Your goal:
Go through the records and show each line where the word "with" occurs.

Exercise inputs:
*** Begin section ***

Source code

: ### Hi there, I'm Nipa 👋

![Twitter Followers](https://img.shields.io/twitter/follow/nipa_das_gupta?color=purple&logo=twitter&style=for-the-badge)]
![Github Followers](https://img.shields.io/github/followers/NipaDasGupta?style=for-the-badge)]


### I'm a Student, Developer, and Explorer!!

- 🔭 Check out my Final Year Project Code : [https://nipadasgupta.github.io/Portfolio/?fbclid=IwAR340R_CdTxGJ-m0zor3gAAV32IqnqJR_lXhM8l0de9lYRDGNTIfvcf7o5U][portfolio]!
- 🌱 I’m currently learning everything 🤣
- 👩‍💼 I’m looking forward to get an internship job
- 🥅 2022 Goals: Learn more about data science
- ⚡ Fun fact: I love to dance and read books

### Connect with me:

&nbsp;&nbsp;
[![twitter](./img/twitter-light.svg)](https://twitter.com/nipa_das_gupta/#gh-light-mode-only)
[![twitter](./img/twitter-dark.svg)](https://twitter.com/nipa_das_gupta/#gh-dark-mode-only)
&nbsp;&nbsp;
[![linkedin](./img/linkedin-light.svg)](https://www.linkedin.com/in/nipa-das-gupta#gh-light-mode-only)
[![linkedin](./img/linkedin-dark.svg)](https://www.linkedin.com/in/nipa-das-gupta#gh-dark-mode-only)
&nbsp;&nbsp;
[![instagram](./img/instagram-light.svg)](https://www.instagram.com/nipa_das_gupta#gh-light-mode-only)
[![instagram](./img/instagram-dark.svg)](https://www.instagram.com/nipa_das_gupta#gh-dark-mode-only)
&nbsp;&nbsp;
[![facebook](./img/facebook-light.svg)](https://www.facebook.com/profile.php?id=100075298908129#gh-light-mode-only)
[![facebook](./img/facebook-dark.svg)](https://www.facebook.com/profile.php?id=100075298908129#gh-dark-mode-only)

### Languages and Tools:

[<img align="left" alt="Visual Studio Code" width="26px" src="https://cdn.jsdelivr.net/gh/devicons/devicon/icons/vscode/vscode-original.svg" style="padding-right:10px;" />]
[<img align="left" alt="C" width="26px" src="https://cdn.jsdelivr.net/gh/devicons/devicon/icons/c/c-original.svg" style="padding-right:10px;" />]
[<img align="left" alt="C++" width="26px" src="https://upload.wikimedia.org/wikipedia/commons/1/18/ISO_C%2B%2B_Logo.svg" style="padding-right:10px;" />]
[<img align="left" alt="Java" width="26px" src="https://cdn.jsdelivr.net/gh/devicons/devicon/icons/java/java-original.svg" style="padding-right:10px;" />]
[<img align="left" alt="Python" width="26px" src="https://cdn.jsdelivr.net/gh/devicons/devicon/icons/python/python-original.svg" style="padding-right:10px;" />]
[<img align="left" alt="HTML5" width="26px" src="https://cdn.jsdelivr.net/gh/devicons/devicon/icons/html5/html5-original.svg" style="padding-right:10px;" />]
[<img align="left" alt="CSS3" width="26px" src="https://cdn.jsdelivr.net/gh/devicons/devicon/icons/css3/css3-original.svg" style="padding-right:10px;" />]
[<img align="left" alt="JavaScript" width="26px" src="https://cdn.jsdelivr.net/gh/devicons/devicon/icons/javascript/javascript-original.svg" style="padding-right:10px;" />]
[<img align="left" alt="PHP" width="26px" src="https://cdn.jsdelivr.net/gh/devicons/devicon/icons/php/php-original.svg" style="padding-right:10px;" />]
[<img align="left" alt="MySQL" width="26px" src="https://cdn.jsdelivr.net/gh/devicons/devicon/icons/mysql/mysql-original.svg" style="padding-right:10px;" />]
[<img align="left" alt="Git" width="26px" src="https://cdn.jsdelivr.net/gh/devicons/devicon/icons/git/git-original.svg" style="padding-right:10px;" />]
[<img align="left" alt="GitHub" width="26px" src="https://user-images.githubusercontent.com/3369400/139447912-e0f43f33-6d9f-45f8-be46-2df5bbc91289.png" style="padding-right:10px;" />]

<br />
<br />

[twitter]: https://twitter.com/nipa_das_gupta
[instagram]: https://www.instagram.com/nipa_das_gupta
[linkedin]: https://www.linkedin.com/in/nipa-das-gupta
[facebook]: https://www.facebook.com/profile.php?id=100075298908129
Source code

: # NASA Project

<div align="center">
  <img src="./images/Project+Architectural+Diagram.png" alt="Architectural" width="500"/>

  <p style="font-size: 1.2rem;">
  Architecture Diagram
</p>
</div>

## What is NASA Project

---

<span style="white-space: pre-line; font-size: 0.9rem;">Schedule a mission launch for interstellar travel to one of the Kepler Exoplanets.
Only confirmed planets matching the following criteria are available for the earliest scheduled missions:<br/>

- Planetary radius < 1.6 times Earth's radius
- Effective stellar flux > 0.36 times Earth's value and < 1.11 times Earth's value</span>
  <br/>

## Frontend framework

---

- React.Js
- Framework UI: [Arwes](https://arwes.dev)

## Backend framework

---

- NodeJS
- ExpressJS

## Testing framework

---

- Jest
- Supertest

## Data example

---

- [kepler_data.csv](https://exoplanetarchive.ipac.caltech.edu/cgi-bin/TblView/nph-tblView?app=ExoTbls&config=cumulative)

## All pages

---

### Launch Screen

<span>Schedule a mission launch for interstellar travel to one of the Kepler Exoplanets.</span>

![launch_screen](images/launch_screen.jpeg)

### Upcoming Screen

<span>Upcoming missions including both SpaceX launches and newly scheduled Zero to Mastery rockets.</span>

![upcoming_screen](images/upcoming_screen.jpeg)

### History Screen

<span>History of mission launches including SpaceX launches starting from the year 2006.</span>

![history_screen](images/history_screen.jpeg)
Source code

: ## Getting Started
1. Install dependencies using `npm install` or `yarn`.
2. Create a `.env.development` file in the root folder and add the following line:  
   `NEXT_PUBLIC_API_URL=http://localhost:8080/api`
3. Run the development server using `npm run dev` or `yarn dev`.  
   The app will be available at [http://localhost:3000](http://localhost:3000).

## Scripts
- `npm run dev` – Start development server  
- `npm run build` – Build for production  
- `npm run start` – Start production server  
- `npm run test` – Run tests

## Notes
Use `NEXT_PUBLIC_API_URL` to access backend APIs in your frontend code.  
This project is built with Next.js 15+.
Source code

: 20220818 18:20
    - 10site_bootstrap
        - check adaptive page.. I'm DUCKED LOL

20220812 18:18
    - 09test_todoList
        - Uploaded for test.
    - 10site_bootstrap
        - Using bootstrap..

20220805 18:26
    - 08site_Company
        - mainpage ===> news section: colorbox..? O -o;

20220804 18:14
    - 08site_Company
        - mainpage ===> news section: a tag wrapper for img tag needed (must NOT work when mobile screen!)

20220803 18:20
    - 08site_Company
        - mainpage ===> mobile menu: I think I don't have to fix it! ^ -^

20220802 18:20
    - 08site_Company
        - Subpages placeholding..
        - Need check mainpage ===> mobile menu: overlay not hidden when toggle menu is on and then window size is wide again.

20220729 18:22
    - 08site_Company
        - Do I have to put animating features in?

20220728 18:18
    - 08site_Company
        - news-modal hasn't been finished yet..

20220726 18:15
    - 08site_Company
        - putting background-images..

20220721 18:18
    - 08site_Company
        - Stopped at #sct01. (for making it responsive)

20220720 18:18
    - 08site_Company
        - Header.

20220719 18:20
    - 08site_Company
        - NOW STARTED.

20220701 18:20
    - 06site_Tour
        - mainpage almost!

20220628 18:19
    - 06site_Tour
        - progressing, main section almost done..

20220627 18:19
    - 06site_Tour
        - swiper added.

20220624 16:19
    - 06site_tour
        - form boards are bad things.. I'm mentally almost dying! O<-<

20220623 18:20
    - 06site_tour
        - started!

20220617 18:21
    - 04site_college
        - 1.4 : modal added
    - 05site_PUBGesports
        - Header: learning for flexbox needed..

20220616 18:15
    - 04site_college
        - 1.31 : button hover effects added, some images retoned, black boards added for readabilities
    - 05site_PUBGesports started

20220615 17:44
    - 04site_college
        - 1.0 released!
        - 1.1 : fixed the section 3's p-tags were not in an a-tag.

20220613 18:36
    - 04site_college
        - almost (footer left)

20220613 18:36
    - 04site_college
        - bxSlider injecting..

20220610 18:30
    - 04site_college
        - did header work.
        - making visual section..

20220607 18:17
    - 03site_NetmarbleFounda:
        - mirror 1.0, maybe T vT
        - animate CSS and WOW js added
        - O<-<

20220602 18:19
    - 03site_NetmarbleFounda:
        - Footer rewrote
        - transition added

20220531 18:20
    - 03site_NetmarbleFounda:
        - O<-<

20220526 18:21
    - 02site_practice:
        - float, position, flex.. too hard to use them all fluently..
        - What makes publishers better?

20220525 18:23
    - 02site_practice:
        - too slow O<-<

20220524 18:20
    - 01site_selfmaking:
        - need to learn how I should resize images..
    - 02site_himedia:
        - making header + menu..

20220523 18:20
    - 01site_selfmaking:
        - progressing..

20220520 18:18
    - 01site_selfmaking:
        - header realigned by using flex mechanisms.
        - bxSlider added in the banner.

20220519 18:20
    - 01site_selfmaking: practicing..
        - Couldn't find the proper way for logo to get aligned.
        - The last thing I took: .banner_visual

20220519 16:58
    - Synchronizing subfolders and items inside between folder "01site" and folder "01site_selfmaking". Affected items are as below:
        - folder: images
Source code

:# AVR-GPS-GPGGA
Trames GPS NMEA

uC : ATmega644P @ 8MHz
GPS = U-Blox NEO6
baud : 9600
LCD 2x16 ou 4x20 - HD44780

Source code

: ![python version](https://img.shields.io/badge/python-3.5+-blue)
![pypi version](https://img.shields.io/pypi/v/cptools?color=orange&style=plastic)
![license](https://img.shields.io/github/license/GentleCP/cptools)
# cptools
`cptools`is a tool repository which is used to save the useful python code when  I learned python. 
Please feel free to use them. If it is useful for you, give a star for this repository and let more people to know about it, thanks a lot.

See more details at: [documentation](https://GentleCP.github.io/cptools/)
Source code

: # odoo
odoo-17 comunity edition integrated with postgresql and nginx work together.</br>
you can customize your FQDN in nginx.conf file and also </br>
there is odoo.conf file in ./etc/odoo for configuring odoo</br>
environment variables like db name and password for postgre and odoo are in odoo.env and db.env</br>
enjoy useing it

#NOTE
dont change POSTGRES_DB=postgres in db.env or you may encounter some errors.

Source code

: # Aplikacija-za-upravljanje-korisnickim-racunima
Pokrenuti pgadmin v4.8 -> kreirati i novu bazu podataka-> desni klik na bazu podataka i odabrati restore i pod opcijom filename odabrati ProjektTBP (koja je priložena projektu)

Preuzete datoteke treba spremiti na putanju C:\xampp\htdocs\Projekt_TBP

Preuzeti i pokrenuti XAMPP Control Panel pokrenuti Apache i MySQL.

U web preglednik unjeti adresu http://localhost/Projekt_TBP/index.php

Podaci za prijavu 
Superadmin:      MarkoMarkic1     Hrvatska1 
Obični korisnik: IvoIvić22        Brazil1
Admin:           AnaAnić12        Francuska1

*** End section ***

Finished task:
### Connect with me:
This project is built with Next.js 15+.
odoo-17 comunity edition integrated with postgresql and nginx work together.</br>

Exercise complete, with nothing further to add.